◆ **PROBLEM TO SOLVE**: Using the records below, repeat exactly the lines from the one holding "# Oluşturulan Model" through the one holding "# Yetenek Liste", both ends included, and no others.

◆ **EXTRACTED RECORDS**:
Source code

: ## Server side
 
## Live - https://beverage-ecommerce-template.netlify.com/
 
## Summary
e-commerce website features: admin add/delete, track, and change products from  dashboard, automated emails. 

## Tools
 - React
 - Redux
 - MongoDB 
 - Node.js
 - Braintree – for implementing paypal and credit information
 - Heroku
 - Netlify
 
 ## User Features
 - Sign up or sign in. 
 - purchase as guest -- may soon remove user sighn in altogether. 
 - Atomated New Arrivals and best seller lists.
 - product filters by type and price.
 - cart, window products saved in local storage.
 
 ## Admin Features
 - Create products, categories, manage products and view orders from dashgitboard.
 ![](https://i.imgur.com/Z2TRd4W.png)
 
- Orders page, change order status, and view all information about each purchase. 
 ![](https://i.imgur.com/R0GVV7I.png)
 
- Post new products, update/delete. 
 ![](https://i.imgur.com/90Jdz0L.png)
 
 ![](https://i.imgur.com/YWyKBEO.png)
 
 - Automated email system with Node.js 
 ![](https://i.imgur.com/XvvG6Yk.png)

...

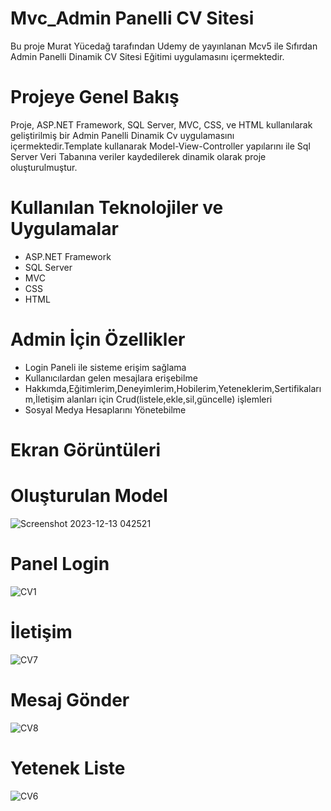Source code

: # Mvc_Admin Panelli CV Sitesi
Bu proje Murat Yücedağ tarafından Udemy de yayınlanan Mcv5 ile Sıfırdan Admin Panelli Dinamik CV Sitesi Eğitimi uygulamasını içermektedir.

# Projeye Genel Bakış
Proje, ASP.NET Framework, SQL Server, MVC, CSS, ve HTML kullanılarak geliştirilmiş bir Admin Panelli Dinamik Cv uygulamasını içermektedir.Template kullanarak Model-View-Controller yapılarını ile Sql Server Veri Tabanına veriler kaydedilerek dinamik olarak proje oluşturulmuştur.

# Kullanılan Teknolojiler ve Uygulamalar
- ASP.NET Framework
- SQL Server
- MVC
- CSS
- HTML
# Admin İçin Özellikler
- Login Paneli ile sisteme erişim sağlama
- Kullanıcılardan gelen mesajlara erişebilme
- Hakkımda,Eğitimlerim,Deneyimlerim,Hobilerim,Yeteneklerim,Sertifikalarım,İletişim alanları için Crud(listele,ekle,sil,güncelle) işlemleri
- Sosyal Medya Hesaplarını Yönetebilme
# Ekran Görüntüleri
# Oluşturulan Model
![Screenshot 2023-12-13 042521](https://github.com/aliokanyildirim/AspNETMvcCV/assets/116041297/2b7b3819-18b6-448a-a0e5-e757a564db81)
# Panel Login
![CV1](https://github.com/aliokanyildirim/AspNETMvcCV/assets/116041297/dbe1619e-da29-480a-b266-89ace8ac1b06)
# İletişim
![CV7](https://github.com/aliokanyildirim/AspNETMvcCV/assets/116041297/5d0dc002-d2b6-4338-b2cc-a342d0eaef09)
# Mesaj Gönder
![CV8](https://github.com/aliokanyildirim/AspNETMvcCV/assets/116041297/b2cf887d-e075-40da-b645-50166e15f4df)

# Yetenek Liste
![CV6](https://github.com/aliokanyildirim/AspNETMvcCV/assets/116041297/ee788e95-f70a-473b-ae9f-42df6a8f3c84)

◆ **YOUR RESPONSE**:
# Oluşturulan Model
![Screenshot 2023-12-13 042521](https://github.com/aliokanyildirim/AspNETMvcCV/assets/116041297/2b7b3819-18b6-448a-a0e5-e757a564db81)
# Panel Login
![CV1](https://github.com/aliokanyildirim/AspNETMvcCV/assets/116041297/dbe1619e-da29-480a-b266-89ace8ac1b06)
# İletişim
![CV7](https://github.com/aliokanyildirim/AspNETMvcCV/assets/116041297/5d0dc002-d2b6-4338-b2cc-a342d0eaef09)
# Mesaj Gönder
![CV8](https://github.com/aliokanyildirim/AspNETMvcCV/assets/116041297/b2cf887d-e075-40da-b645-50166e15f4df)

# Yetenek Liste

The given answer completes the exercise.